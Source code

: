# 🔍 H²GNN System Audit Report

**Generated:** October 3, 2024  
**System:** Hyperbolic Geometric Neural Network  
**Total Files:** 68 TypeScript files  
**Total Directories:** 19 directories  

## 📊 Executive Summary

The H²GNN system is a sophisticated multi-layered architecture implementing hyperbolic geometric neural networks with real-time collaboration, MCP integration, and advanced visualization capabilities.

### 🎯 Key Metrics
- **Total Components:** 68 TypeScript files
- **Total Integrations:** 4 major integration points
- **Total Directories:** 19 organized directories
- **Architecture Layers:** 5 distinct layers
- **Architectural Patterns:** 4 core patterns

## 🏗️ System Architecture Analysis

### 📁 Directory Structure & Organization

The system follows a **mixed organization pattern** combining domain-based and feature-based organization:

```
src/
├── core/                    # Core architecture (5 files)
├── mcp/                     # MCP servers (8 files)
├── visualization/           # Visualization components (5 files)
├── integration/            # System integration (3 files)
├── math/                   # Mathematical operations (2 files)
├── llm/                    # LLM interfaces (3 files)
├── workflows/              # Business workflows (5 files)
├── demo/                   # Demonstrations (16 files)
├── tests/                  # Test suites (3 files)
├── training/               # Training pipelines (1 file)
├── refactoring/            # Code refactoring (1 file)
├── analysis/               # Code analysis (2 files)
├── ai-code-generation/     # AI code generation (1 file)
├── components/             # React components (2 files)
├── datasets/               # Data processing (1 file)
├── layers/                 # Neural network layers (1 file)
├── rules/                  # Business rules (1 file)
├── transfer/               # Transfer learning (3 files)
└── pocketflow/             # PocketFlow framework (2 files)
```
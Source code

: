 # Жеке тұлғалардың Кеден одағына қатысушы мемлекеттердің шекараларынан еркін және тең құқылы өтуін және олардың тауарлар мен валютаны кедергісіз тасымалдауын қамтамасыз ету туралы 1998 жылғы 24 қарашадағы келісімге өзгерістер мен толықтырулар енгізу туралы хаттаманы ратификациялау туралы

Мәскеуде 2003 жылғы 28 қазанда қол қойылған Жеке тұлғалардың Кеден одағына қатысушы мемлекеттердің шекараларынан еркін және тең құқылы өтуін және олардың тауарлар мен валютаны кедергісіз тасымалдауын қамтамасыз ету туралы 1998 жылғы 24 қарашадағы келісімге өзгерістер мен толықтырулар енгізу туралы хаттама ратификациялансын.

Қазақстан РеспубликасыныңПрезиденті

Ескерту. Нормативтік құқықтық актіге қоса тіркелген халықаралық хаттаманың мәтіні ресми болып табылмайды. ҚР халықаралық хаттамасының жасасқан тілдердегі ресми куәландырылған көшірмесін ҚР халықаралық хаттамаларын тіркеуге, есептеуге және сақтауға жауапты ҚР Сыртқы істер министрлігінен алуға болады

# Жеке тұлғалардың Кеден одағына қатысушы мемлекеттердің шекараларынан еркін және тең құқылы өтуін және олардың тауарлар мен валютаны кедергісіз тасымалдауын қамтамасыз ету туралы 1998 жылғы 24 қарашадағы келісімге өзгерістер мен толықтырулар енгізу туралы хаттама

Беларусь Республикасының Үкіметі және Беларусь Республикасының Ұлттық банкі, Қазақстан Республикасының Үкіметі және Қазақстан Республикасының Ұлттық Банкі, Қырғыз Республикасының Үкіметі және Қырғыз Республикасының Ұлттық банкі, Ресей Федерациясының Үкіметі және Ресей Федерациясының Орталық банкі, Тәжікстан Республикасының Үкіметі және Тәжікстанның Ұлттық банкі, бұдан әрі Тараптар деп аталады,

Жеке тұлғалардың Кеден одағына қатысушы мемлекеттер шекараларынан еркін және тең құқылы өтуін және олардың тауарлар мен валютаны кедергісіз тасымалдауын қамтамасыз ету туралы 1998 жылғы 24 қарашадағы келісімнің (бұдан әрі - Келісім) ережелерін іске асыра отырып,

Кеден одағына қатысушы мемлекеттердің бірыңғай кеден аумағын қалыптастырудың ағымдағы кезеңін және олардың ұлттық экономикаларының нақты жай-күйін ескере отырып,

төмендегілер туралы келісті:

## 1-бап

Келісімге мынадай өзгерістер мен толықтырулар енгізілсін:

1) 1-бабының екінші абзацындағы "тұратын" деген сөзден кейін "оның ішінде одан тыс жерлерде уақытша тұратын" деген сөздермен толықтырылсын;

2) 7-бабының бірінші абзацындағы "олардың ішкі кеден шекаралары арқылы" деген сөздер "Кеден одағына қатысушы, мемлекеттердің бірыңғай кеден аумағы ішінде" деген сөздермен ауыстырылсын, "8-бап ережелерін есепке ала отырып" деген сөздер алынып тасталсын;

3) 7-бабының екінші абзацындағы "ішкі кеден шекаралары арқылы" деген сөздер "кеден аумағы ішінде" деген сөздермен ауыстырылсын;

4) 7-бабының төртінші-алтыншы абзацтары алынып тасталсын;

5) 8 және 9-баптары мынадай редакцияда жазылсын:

==

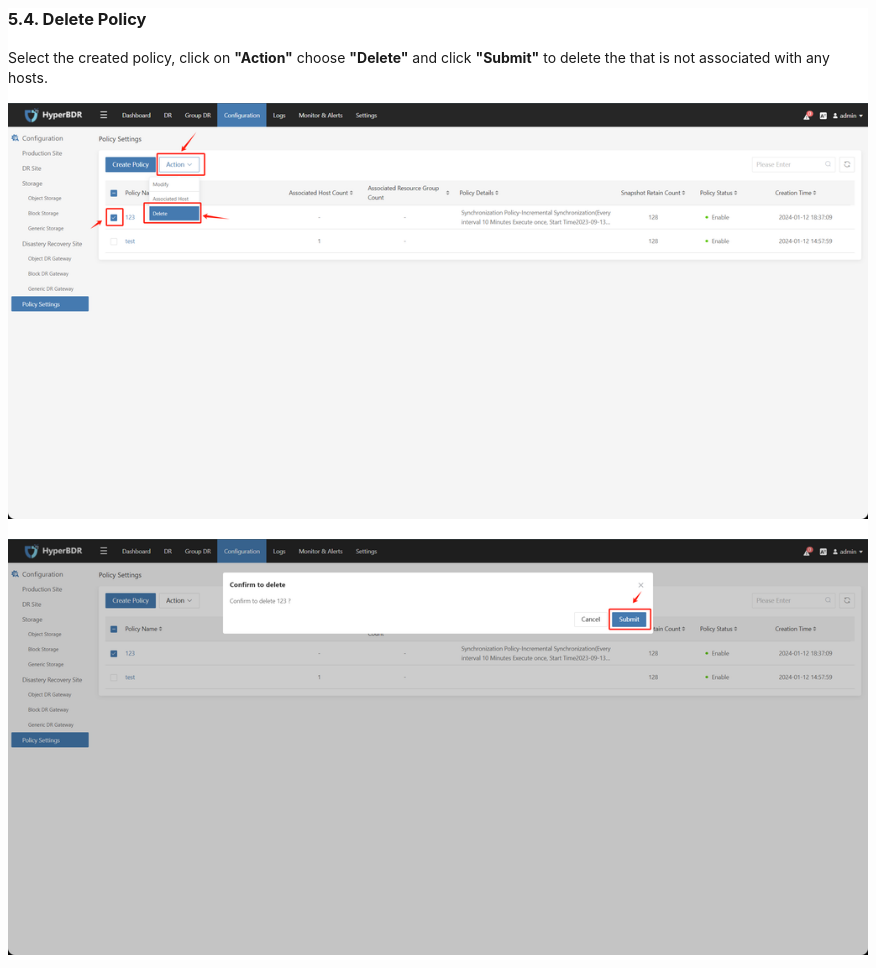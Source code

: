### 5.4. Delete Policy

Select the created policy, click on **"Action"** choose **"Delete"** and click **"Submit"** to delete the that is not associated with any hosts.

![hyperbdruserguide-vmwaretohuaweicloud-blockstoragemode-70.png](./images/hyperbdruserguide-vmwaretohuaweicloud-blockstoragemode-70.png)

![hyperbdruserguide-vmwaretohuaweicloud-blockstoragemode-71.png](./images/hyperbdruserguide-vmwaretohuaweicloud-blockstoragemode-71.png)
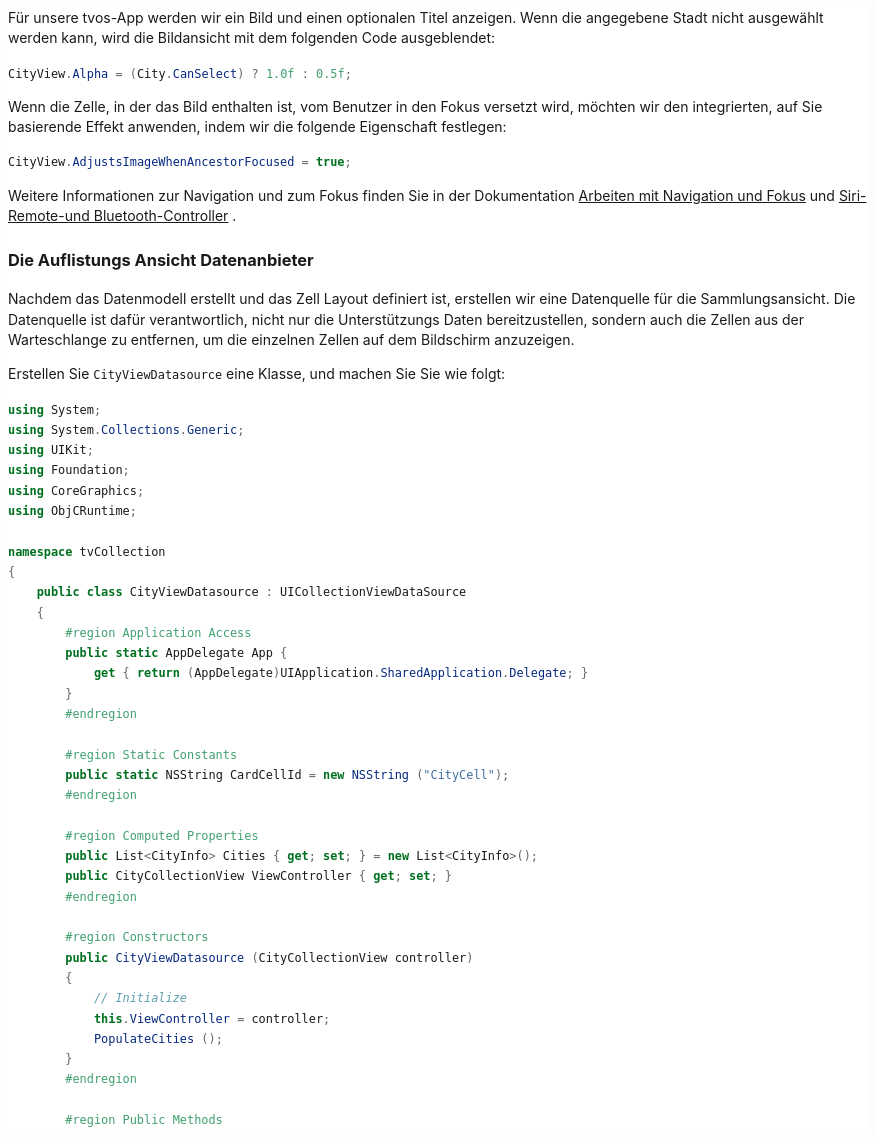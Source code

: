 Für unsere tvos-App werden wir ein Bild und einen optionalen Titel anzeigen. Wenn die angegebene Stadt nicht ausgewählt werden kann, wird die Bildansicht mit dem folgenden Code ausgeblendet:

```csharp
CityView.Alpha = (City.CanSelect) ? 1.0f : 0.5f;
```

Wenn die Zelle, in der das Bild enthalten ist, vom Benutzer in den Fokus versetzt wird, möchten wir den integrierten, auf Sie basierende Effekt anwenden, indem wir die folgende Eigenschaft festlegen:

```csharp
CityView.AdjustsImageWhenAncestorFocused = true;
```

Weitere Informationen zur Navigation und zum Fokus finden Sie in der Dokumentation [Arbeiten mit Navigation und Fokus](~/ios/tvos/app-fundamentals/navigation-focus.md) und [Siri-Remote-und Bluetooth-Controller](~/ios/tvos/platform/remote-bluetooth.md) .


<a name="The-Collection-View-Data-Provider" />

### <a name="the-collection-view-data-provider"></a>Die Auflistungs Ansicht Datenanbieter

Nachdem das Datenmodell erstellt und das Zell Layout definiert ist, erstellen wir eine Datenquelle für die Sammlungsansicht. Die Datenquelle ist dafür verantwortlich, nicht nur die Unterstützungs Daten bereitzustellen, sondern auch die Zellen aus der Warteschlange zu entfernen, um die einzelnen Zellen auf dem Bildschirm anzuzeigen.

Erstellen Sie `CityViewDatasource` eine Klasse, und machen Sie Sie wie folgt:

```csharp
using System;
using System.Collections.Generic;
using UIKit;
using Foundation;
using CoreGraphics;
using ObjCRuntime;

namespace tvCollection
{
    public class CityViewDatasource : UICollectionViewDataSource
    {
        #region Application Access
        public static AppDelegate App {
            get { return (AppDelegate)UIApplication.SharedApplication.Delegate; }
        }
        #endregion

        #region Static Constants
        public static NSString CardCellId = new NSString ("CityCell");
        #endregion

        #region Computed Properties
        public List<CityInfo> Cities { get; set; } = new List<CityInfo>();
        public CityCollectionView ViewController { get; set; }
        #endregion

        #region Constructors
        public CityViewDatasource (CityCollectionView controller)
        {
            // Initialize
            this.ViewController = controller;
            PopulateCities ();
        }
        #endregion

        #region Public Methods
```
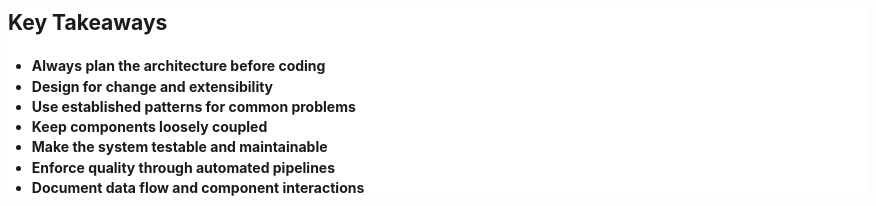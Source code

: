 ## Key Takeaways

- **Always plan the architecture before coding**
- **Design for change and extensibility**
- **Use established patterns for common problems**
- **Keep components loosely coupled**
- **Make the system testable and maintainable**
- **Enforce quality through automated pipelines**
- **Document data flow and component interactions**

...

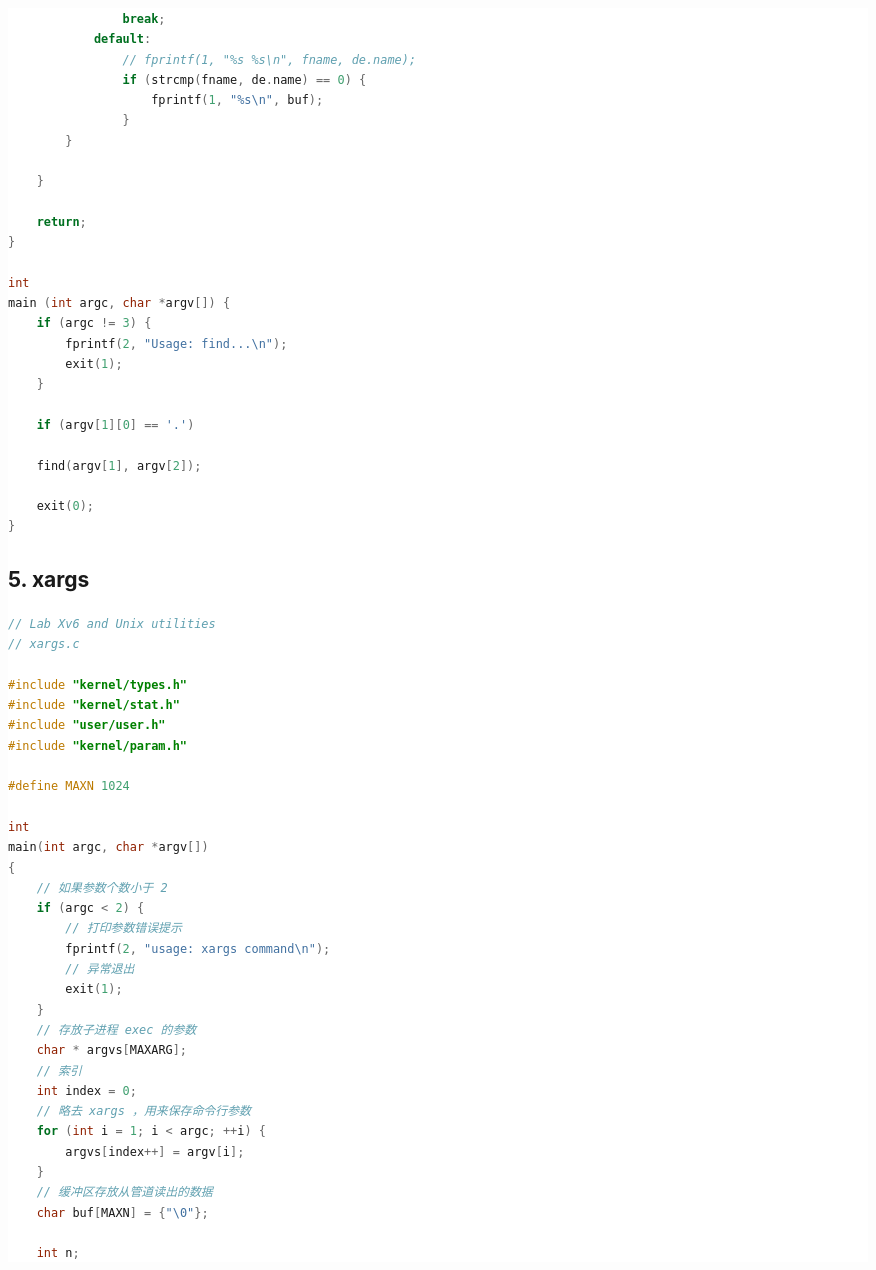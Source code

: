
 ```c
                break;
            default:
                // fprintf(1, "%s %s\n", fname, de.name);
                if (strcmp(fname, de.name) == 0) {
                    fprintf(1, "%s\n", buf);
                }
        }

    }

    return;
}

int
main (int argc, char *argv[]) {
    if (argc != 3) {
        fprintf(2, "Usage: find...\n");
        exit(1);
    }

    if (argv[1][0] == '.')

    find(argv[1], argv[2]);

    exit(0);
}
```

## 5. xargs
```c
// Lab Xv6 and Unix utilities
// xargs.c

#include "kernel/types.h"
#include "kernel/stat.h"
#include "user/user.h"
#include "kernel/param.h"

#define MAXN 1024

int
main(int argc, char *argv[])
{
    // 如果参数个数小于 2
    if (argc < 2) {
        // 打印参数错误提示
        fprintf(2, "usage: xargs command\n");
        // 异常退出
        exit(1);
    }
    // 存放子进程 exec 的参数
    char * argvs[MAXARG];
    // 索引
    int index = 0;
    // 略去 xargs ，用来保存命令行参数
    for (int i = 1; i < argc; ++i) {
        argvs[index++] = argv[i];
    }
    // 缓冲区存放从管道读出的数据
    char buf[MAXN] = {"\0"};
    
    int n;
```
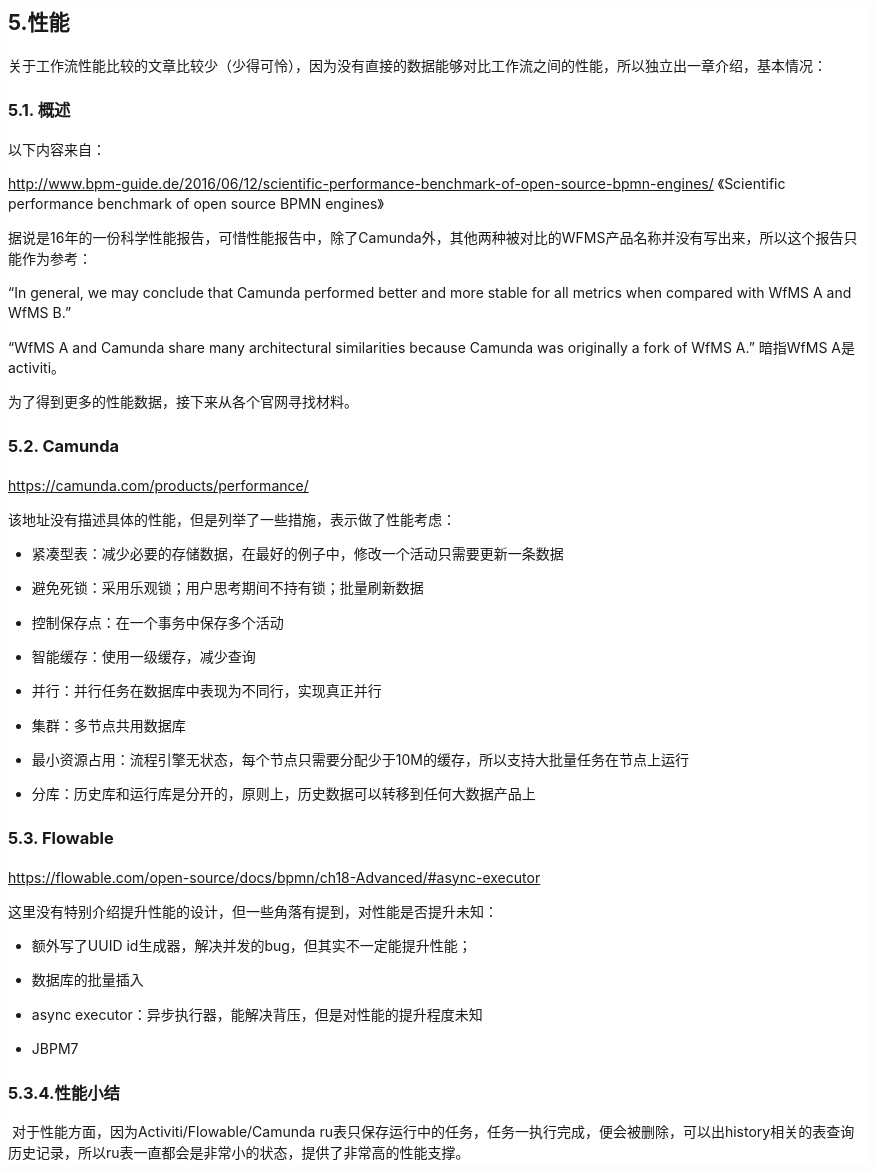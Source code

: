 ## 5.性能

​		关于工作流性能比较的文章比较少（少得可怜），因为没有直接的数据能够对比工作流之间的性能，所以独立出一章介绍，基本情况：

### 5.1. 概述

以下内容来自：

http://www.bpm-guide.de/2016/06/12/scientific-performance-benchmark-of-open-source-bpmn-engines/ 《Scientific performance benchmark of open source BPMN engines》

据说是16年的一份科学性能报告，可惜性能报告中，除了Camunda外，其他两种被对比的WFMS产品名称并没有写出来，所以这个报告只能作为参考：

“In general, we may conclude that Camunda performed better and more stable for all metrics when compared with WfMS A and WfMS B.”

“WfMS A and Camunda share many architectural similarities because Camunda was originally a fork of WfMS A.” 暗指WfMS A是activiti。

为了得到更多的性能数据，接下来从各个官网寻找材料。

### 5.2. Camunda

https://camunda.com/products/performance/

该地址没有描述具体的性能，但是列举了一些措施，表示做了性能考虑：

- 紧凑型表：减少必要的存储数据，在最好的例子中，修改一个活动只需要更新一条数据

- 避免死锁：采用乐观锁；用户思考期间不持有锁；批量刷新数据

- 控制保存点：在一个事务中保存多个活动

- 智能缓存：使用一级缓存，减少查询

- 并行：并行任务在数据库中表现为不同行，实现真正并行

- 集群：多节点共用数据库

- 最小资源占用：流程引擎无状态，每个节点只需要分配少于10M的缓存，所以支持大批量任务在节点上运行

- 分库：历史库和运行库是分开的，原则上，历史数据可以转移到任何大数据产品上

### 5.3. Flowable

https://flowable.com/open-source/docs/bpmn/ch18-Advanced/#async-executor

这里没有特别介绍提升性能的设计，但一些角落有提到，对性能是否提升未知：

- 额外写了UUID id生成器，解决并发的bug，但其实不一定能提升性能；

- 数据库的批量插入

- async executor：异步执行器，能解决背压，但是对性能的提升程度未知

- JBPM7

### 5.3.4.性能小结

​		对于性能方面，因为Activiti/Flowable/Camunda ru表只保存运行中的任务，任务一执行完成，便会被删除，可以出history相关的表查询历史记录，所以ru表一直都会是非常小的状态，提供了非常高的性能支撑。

** Action item **
List every line above that holds the word "hyperbdruserguide".

** Written solution **
![hyperbdruserguide-vmwaretohuaweicloud-blockstoragemode-70.png](./images/hyperbdruserguide-vmwaretohuaweicloud-blockstoragemode-70.png)
![hyperbdruserguide-vmwaretohuaweicloud-blockstoragemode-71.png](./images/hyperbdruserguide-vmwaretohuaweicloud-blockstoragemode-71.png)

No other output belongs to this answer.